What is a safety culture?
A combination of work procedures, employees’ behavior, and attitude to work define the culture in the organization. When joining the team, every new employee has their own vision. Thus education about the shared company’s values should be the initial task of each employer.
A strong culture makes people move in the same direction and work for the same goals while keeping them safe, whereas lack of such culture brings chaos, conflict, and multiple accidents due to miscommunication.
6 ways to create a safety culture in the construction industry
A strong safety culture cannot be built within a day or two. You need to be patient, and the fruits of your work will be visible in the long term.
1. Safety first
The employees should know that their top priority at the construction site is safety. To gain such knowledge, it is required that every worker completes a site safety course during which they learn about safety procedures and their importance.
2. Everyone matters
The employees must understand that safety is not a one-person job. Everyone should be responsible for their actions and accountable for the consequences. Only the teamwork and input of every laborer into a safety culture can create an environment free of accidents and fatalities.
3. Caring is sharing
Restraining the information from employees will not bring you anywhere good. Make sure you invest in useful training for each worker and share knowledge with them, depending on their position. For example, an epa lead paint course can be a lifesaver for those who work with harmful substances or a scaffolding course for those working on altitudes.
4. Education is a key
Regular site safety courses help to prevent injuries and accidents at work. It is not enough to complete one training upon joining the company. The new equipment appears every year, and the new procedures come into play. Thus, staying up-to-day with such information can be a game-changer at the construction site.

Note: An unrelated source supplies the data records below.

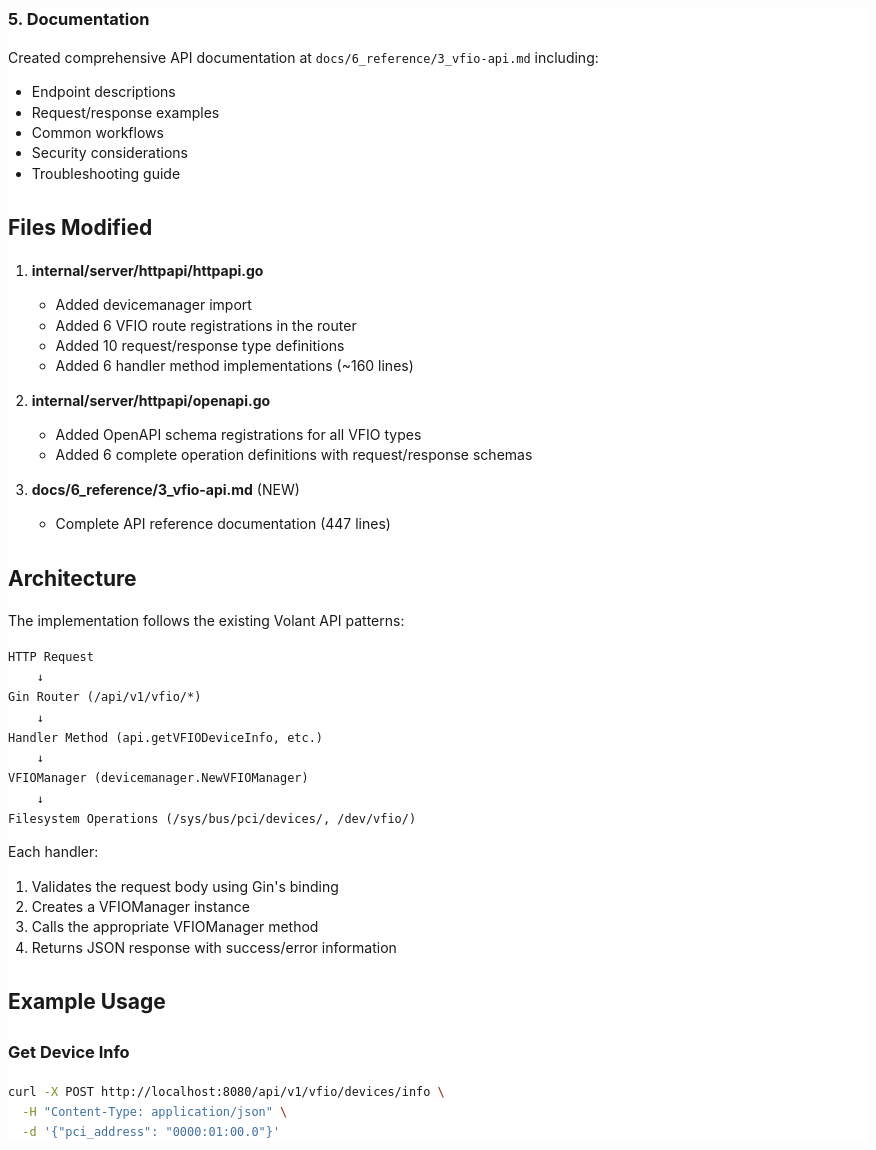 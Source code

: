 ### 5. Documentation

Created comprehensive API documentation at `docs/6_reference/3_vfio-api.md` including:
- Endpoint descriptions
- Request/response examples
- Common workflows
- Security considerations
- Troubleshooting guide

## Files Modified

1. **internal/server/httpapi/httpapi.go**
   - Added devicemanager import
   - Added 6 VFIO route registrations in the router
   - Added 10 request/response type definitions
   - Added 6 handler method implementations (~160 lines)

2. **internal/server/httpapi/openapi.go**
   - Added OpenAPI schema registrations for all VFIO types
   - Added 6 complete operation definitions with request/response schemas

3. **docs/6_reference/3_vfio-api.md** (NEW)
   - Complete API reference documentation (447 lines)

## Architecture

The implementation follows the existing Volant API patterns:

```
HTTP Request
    ↓
Gin Router (/api/v1/vfio/*)
    ↓
Handler Method (api.getVFIODeviceInfo, etc.)
    ↓
VFIOManager (devicemanager.NewVFIOManager)
    ↓
Filesystem Operations (/sys/bus/pci/devices/, /dev/vfio/)
```

Each handler:
1. Validates the request body using Gin's binding
2. Creates a VFIOManager instance
3. Calls the appropriate VFIOManager method
4. Returns JSON response with success/error information

## Example Usage

### Get Device Info
```bash
curl -X POST http://localhost:8080/api/v1/vfio/devices/info \
  -H "Content-Type: application/json" \
  -d '{"pci_address": "0000:01:00.0"}'
```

5. Safety Meetings and Inspections
It is difficult to admit, but it is true that we are more likely to do things right if we know that someone is going to check on us. Completing an osha 10 hour course is great but having a supervisor or regular inspections is crucial. It helps not only to detect the deficiencies but also to fix them.
6. Need for Support
To build a strong safety culture means to be there for the employees when they need it. One presentation or training is not enough. Giving constant support is something that the workers will value and that will unite them for a common goal – safety.